Collected data:

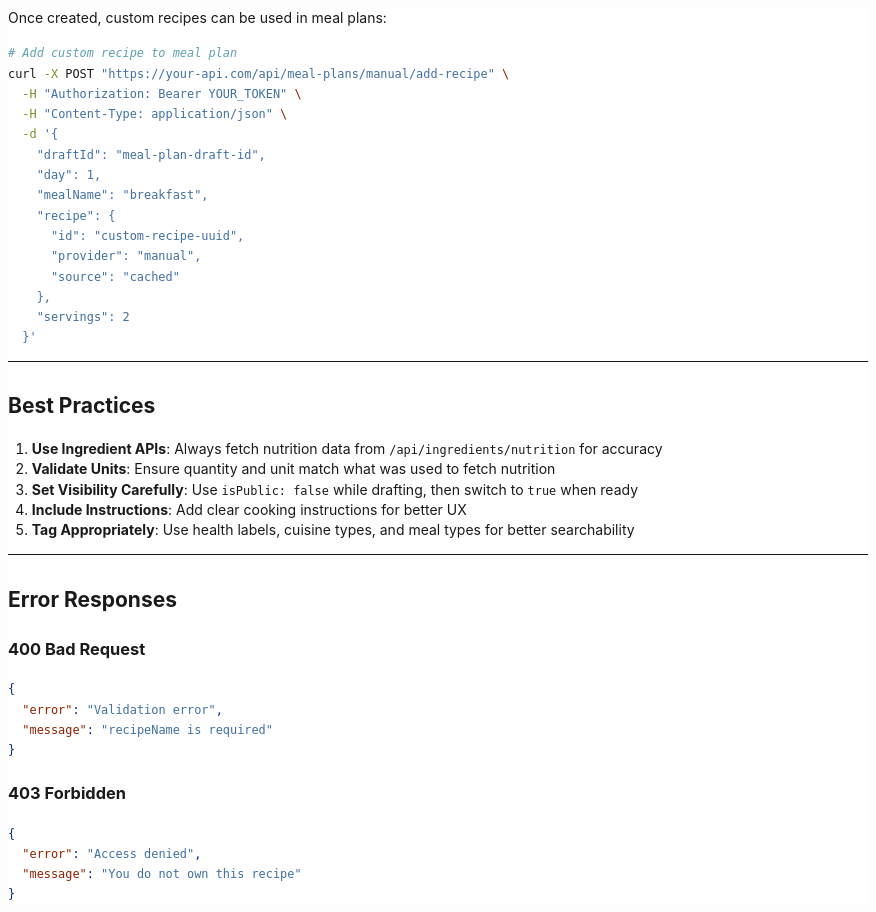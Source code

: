 Once created, custom recipes can be used in meal plans:

```bash
# Add custom recipe to meal plan
curl -X POST "https://your-api.com/api/meal-plans/manual/add-recipe" \
  -H "Authorization: Bearer YOUR_TOKEN" \
  -H "Content-Type: application/json" \
  -d '{
    "draftId": "meal-plan-draft-id",
    "day": 1,
    "mealName": "breakfast",
    "recipe": {
      "id": "custom-recipe-uuid",
      "provider": "manual",
      "source": "cached"
    },
    "servings": 2
  }'
```

---

## Best Practices

1. **Use Ingredient APIs**: Always fetch nutrition data from `/api/ingredients/nutrition` for accuracy
2. **Validate Units**: Ensure quantity and unit match what was used to fetch nutrition
3. **Set Visibility Carefully**: Use `isPublic: false` while drafting, then switch to `true` when ready
4. **Include Instructions**: Add clear cooking instructions for better UX
5. **Tag Appropriately**: Use health labels, cuisine types, and meal types for better searchability

---

## Error Responses

### 400 Bad Request
```json
{
  "error": "Validation error",
  "message": "recipeName is required"
}
```

### 403 Forbidden
```json
{
  "error": "Access denied",
  "message": "You do not own this recipe"
}
```
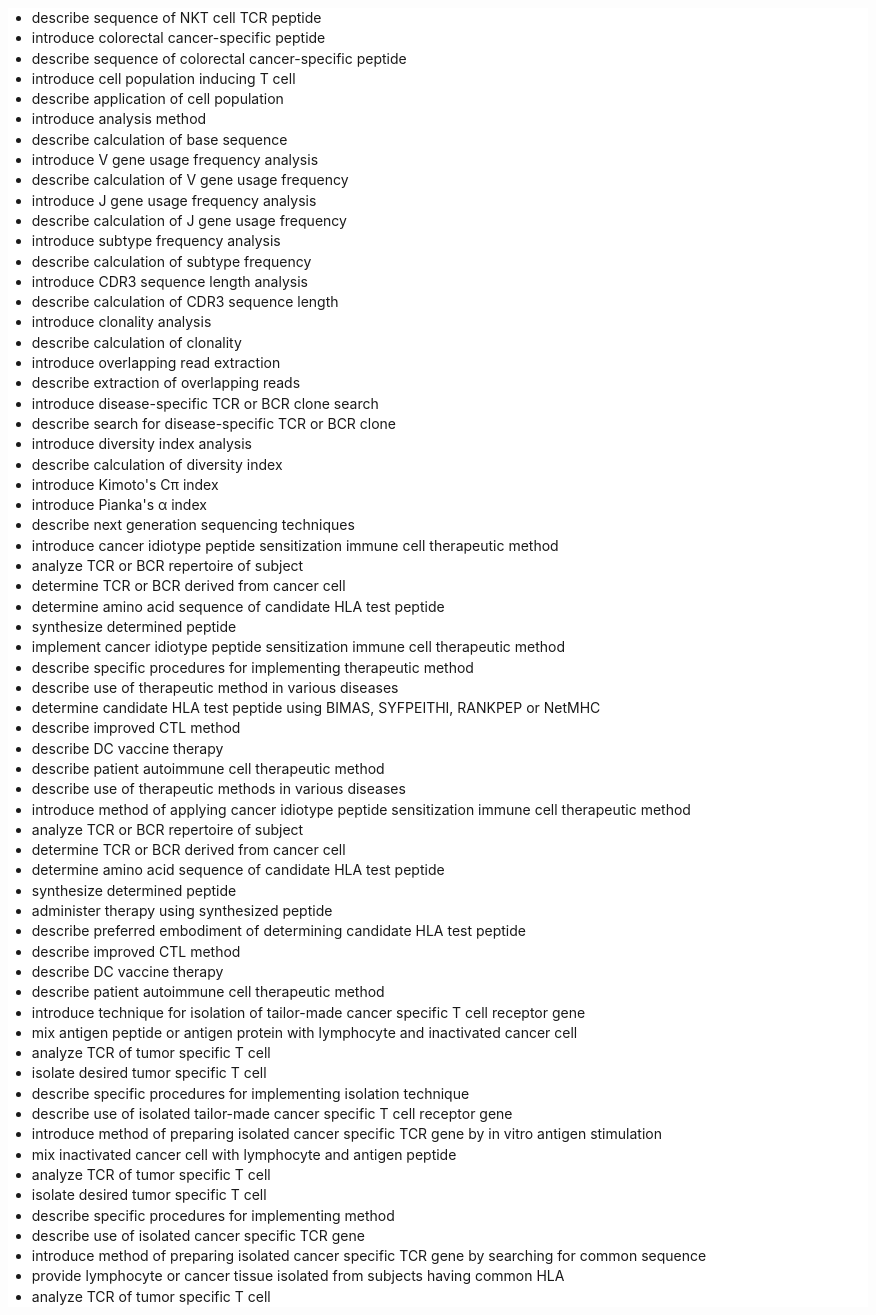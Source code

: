 - describe sequence of NKT cell TCR peptide
- introduce colorectal cancer-specific peptide
- describe sequence of colorectal cancer-specific peptide
- introduce cell population inducing T cell
- describe application of cell population
- introduce analysis method
- describe calculation of base sequence
- introduce V gene usage frequency analysis
- describe calculation of V gene usage frequency
- introduce J gene usage frequency analysis
- describe calculation of J gene usage frequency
- introduce subtype frequency analysis
- describe calculation of subtype frequency
- introduce CDR3 sequence length analysis
- describe calculation of CDR3 sequence length
- introduce clonality analysis
- describe calculation of clonality
- introduce overlapping read extraction
- describe extraction of overlapping reads
- introduce disease-specific TCR or BCR clone search
- describe search for disease-specific TCR or BCR clone
- introduce diversity index analysis
- describe calculation of diversity index
- introduce Kimoto's Cπ index
- introduce Pianka's α index
- describe next generation sequencing techniques
- introduce cancer idiotype peptide sensitization immune cell therapeutic method
- analyze TCR or BCR repertoire of subject
- determine TCR or BCR derived from cancer cell
- determine amino acid sequence of candidate HLA test peptide
- synthesize determined peptide
- implement cancer idiotype peptide sensitization immune cell therapeutic method
- describe specific procedures for implementing therapeutic method
- describe use of therapeutic method in various diseases
- determine candidate HLA test peptide using BIMAS, SYFPEITHI, RANKPEP or NetMHC
- describe improved CTL method
- describe DC vaccine therapy
- describe patient autoimmune cell therapeutic method
- describe use of therapeutic methods in various diseases
- introduce method of applying cancer idiotype peptide sensitization immune cell therapeutic method
- analyze TCR or BCR repertoire of subject
- determine TCR or BCR derived from cancer cell
- determine amino acid sequence of candidate HLA test peptide
- synthesize determined peptide
- administer therapy using synthesized peptide
- describe preferred embodiment of determining candidate HLA test peptide
- describe improved CTL method
- describe DC vaccine therapy
- describe patient autoimmune cell therapeutic method
- introduce technique for isolation of tailor-made cancer specific T cell receptor gene
- mix antigen peptide or antigen protein with lymphocyte and inactivated cancer cell
- analyze TCR of tumor specific T cell
- isolate desired tumor specific T cell
- describe specific procedures for implementing isolation technique
- describe use of isolated tailor-made cancer specific T cell receptor gene
- introduce method of preparing isolated cancer specific TCR gene by in vitro antigen stimulation
- mix inactivated cancer cell with lymphocyte and antigen peptide
- analyze TCR of tumor specific T cell
- isolate desired tumor specific T cell
- describe specific procedures for implementing method
- describe use of isolated cancer specific TCR gene
- introduce method of preparing isolated cancer specific TCR gene by searching for common sequence
- provide lymphocyte or cancer tissue isolated from subjects having common HLA
- analyze TCR of tumor specific T cell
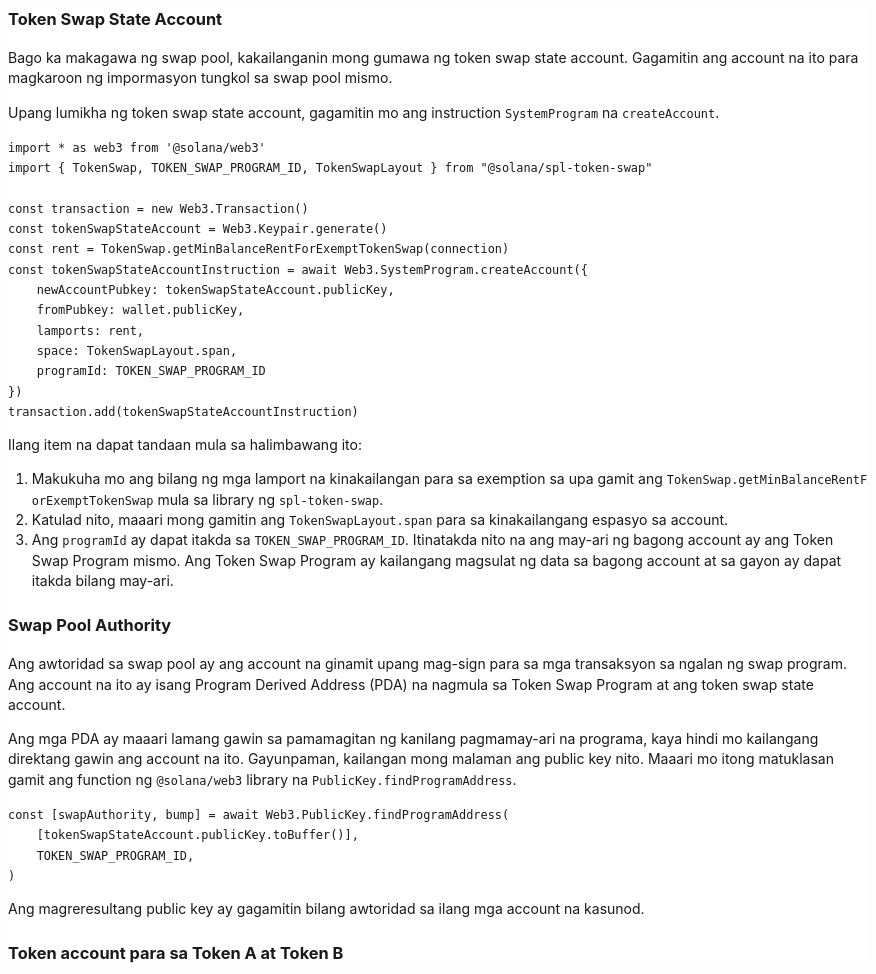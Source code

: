 ### Token Swap State Account

Bago ka makagawa ng swap pool, kakailanganin mong gumawa ng token swap state account. Gagamitin ang account na ito para magkaroon ng impormasyon tungkol sa swap pool mismo.

Upang lumikha ng token swap state account, gagamitin mo ang instruction `SystemProgram` na `createAccount`.

```tsx
import * as web3 from '@solana/web3'
import { TokenSwap, TOKEN_SWAP_PROGRAM_ID, TokenSwapLayout } from "@solana/spl-token-swap"

const transaction = new Web3.Transaction()
const tokenSwapStateAccount = Web3.Keypair.generate()
const rent = TokenSwap.getMinBalanceRentForExemptTokenSwap(connection)
const tokenSwapStateAccountInstruction = await Web3.SystemProgram.createAccount({
    newAccountPubkey: tokenSwapStateAccount.publicKey,
    fromPubkey: wallet.publicKey,
    lamports: rent,
    space: TokenSwapLayout.span,
    programId: TOKEN_SWAP_PROGRAM_ID
})
transaction.add(tokenSwapStateAccountInstruction)
```

Ilang item na dapat tandaan mula sa halimbawang ito:
1. Makukuha mo ang bilang ng mga lamport na kinakailangan para sa exemption sa upa gamit ang `TokenSwap.getMinBalanceRentForExemptTokenSwap` mula sa library ng `spl-token-swap`.
2. Katulad nito, maaari mong gamitin ang `TokenSwapLayout.span` para sa kinakailangang espasyo sa account.
3. Ang `programId` ay dapat itakda sa `TOKEN_SWAP_PROGRAM_ID`. Itinatakda nito na ang may-ari ng bagong account ay ang Token Swap Program mismo. Ang Token Swap Program ay kailangang magsulat ng data sa bagong account at sa gayon ay dapat itakda bilang may-ari.

### Swap Pool Authority

Ang awtoridad sa swap pool ay ang account na ginamit upang mag-sign para sa mga transaksyon sa ngalan ng swap program. Ang account na ito ay isang Program Derived Address (PDA) na nagmula sa Token Swap Program at ang token swap state account.

Ang mga PDA ay maaari lamang gawin sa pamamagitan ng kanilang pagmamay-ari na programa, kaya hindi mo kailangang direktang gawin ang account na ito. Gayunpaman, kailangan mong malaman ang public key nito. Maaari mo itong matuklasan gamit ang function ng `@solana/web3` library na `PublicKey.findProgramAddress`.

```tsx
const [swapAuthority, bump] = await Web3.PublicKey.findProgramAddress(
    [tokenSwapStateAccount.publicKey.toBuffer()],
    TOKEN_SWAP_PROGRAM_ID,
)
```

Ang magreresultang public key ay gagamitin bilang awtoridad sa ilang mga account na kasunod.

### Token account para sa Token A at Token B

Assigned task: From the first line to the last, copy the records above exactly and drop any pictures.

Solution to this exercise:
Source code

: Once created, custom recipes can be used in meal plans:

```bash
# Add custom recipe to meal plan
curl -X POST "https://your-api.com/api/meal-plans/manual/add-recipe" \
  -H "Authorization: Bearer YOUR_TOKEN" \
  -H "Content-Type: application/json" \
  -d '{
    "draftId": "meal-plan-draft-id",
    "day": 1,
    "mealName": "breakfast",
    "recipe": {
      "id": "custom-recipe-uuid",
      "provider": "manual",
      "source": "cached"
    },
    "servings": 2
  }'
```

---

## Best Practices

1. **Use Ingredient APIs**: Always fetch nutrition data from `/api/ingredients/nutrition` for accuracy
2. **Validate Units**: Ensure quantity and unit match what was used to fetch nutrition
3. **Set Visibility Carefully**: Use `isPublic: false` while drafting, then switch to `true` when ready
4. **Include Instructions**: Add clear cooking instructions for better UX
5. **Tag Appropriately**: Use health labels, cuisine types, and meal types for better searchability

---

## Error Responses

### 400 Bad Request
```json
{
  "error": "Validation error",
  "message": "recipeName is required"
}
```

### 403 Forbidden
```json
{
  "error": "Access denied",
  "message": "You do not own this recipe"
}
```
Source code

: - describe sequence of NKT cell TCR peptide
- introduce colorectal cancer-specific peptide
- describe sequence of colorectal cancer-specific peptide
- introduce cell population inducing T cell
- describe application of cell population
- introduce analysis method
- describe calculation of base sequence
- introduce V gene usage frequency analysis
- describe calculation of V gene usage frequency
- introduce J gene usage frequency analysis
- describe calculation of J gene usage frequency
- introduce subtype frequency analysis
- describe calculation of subtype frequency
- introduce CDR3 sequence length analysis
- describe calculation of CDR3 sequence length
- introduce clonality analysis
- describe calculation of clonality
- introduce overlapping read extraction
- describe extraction of overlapping reads
- introduce disease-specific TCR or BCR clone search
- describe search for disease-specific TCR or BCR clone
- introduce diversity index analysis
- describe calculation of diversity index
- introduce Kimoto's Cπ index
- introduce Pianka's α index
- describe next generation sequencing techniques
- introduce cancer idiotype peptide sensitization immune cell therapeutic method
- analyze TCR or BCR repertoire of subject
- determine TCR or BCR derived from cancer cell
- determine amino acid sequence of candidate HLA test peptide
- synthesize determined peptide
- implement cancer idiotype peptide sensitization immune cell therapeutic method
- describe specific procedures for implementing therapeutic method
- describe use of therapeutic method in various diseases
- determine candidate HLA test peptide using BIMAS, SYFPEITHI, RANKPEP or NetMHC
- describe improved CTL method
- describe DC vaccine therapy
- describe patient autoimmune cell therapeutic method
- describe use of therapeutic methods in various diseases
- introduce method of applying cancer idiotype peptide sensitization immune cell therapeutic method
- analyze TCR or BCR repertoire of subject
- determine TCR or BCR derived from cancer cell
- determine amino acid sequence of candidate HLA test peptide
- synthesize determined peptide
- administer therapy using synthesized peptide
- describe preferred embodiment of determining candidate HLA test peptide
- describe improved CTL method
- describe DC vaccine therapy
- describe patient autoimmune cell therapeutic method
- introduce technique for isolation of tailor-made cancer specific T cell receptor gene
- mix antigen peptide or antigen protein with lymphocyte and inactivated cancer cell
- analyze TCR of tumor specific T cell
- isolate desired tumor specific T cell
- describe specific procedures for implementing isolation technique
- describe use of isolated tailor-made cancer specific T cell receptor gene
- introduce method of preparing isolated cancer specific TCR gene by in vitro antigen stimulation
- mix inactivated cancer cell with lymphocyte and antigen peptide
- analyze TCR of tumor specific T cell
- isolate desired tumor specific T cell
- describe specific procedures for implementing method
- describe use of isolated cancer specific TCR gene
- introduce method of preparing isolated cancer specific TCR gene by searching for common sequence
- provide lymphocyte or cancer tissue isolated from subjects having common HLA
- analyze TCR of tumor specific T cell
Source code

: ### Token Swap State Account

Bago ka makagawa ng swap pool, kakailanganin mong gumawa ng token swap state account. Gagamitin ang account na ito para magkaroon ng impormasyon tungkol sa swap pool mismo.

Upang lumikha ng token swap state account, gagamitin mo ang instruction `SystemProgram` na `createAccount`.

```tsx
import * as web3 from '@solana/web3'
import { TokenSwap, TOKEN_SWAP_PROGRAM_ID, TokenSwapLayout } from "@solana/spl-token-swap"

const transaction = new Web3.Transaction()
const tokenSwapStateAccount = Web3.Keypair.generate()
const rent = TokenSwap.getMinBalanceRentForExemptTokenSwap(connection)
const tokenSwapStateAccountInstruction = await Web3.SystemProgram.createAccount({
    newAccountPubkey: tokenSwapStateAccount.publicKey,
    fromPubkey: wallet.publicKey,
    lamports: rent,
    space: TokenSwapLayout.span,
    programId: TOKEN_SWAP_PROGRAM_ID
})
transaction.add(tokenSwapStateAccountInstruction)
```

Ilang item na dapat tandaan mula sa halimbawang ito:
1. Makukuha mo ang bilang ng mga lamport na kinakailangan para sa exemption sa upa gamit ang `TokenSwap.getMinBalanceRentForExemptTokenSwap` mula sa library ng `spl-token-swap`.
2. Katulad nito, maaari mong gamitin ang `TokenSwapLayout.span` para sa kinakailangang espasyo sa account.
3. Ang `programId` ay dapat itakda sa `TOKEN_SWAP_PROGRAM_ID`. Itinatakda nito na ang may-ari ng bagong account ay ang Token Swap Program mismo. Ang Token Swap Program ay kailangang magsulat ng data sa bagong account at sa gayon ay dapat itakda bilang may-ari.

### Swap Pool Authority

Ang awtoridad sa swap pool ay ang account na ginamit upang mag-sign para sa mga transaksyon sa ngalan ng swap program. Ang account na ito ay isang Program Derived Address (PDA) na nagmula sa Token Swap Program at ang token swap state account.

Ang mga PDA ay maaari lamang gawin sa pamamagitan ng kanilang pagmamay-ari na programa, kaya hindi mo kailangang direktang gawin ang account na ito. Gayunpaman, kailangan mong malaman ang public key nito. Maaari mo itong matuklasan gamit ang function ng `@solana/web3` library na `PublicKey.findProgramAddress`.

```tsx
const [swapAuthority, bump] = await Web3.PublicKey.findProgramAddress(
    [tokenSwapStateAccount.publicKey.toBuffer()],
    TOKEN_SWAP_PROGRAM_ID,
)
```

Ang magreresultang public key ay gagamitin bilang awtoridad sa ilang mga account na kasunod.

### Token account para sa Token A at Token B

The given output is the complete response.